-- Work order --
Search the entries below. Return every line that has "copy" in it.

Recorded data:
.....
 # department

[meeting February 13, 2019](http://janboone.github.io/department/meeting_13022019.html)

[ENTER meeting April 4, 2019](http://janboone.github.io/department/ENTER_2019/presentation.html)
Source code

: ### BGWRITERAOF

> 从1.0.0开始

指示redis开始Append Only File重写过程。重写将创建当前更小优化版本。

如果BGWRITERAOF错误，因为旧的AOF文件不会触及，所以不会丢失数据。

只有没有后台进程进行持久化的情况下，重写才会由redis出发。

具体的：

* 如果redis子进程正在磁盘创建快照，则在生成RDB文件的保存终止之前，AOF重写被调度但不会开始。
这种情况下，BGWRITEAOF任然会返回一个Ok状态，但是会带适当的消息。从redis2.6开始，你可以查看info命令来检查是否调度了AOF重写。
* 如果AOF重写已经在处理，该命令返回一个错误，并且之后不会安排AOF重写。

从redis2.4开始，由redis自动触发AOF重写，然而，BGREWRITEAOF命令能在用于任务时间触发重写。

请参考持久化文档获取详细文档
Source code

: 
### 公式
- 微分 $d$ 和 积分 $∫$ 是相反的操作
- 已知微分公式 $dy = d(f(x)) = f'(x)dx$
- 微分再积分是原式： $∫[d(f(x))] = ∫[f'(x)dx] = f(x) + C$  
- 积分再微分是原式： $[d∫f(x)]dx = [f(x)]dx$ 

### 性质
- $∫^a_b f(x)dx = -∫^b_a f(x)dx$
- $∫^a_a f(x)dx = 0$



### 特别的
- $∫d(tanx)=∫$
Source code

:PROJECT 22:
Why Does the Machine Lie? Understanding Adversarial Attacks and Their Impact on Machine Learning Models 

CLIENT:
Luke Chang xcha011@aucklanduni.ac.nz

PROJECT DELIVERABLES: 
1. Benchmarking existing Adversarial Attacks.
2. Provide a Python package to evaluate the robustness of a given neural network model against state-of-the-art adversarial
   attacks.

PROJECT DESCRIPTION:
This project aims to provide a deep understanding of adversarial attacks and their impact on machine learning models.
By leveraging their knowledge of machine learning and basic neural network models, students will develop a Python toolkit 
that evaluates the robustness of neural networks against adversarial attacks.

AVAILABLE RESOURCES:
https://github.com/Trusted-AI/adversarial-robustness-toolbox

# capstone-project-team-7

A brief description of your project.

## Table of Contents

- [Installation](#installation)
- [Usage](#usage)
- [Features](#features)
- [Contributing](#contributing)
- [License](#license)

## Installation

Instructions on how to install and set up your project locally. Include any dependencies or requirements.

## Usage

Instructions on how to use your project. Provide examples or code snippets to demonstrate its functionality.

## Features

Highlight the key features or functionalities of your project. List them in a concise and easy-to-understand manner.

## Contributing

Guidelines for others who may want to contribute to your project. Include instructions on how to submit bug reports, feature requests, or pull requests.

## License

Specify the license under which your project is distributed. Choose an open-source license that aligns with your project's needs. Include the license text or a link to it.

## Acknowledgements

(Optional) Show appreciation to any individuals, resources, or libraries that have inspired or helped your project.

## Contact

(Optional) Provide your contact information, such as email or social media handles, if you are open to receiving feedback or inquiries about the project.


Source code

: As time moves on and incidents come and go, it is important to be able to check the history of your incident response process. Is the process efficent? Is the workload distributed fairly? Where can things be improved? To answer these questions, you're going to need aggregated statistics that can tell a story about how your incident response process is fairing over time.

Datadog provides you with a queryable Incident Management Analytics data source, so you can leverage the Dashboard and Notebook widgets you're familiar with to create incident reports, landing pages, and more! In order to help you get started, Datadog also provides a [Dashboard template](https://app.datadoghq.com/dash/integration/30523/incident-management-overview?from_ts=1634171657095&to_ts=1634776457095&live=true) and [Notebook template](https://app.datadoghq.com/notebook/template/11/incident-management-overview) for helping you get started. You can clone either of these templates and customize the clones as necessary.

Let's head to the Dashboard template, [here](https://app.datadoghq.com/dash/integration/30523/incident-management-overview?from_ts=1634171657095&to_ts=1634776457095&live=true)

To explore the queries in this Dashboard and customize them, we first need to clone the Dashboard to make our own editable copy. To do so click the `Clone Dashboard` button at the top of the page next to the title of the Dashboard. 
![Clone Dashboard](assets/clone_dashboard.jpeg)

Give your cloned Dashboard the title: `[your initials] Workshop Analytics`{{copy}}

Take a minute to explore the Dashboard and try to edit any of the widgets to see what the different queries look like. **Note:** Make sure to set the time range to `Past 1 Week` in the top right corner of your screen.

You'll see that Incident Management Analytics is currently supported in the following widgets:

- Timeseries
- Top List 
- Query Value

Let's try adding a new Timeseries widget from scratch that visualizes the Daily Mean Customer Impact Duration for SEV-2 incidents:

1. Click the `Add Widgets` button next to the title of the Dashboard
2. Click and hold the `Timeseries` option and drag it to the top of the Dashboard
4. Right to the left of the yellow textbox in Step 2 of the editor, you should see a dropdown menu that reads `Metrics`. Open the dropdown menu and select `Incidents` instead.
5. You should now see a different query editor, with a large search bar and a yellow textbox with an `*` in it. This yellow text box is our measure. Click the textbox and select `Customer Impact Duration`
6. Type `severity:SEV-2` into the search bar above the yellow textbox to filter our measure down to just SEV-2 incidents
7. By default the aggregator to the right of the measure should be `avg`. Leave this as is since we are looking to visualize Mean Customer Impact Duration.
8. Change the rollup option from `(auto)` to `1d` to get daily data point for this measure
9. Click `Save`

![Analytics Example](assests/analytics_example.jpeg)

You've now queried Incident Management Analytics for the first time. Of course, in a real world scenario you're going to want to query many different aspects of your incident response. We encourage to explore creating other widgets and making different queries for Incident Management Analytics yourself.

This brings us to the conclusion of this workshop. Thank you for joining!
.....
-- Response to this task --
To explore the queries in this Dashboard and customize them, we first need to clone the Dashboard to make our own editable copy. To do so click the `Clone Dashboard` button at the top of the page next to the title of the Dashboard. 
Give your cloned Dashboard the title: `[your initials] Workshop Analytics`{{copy}}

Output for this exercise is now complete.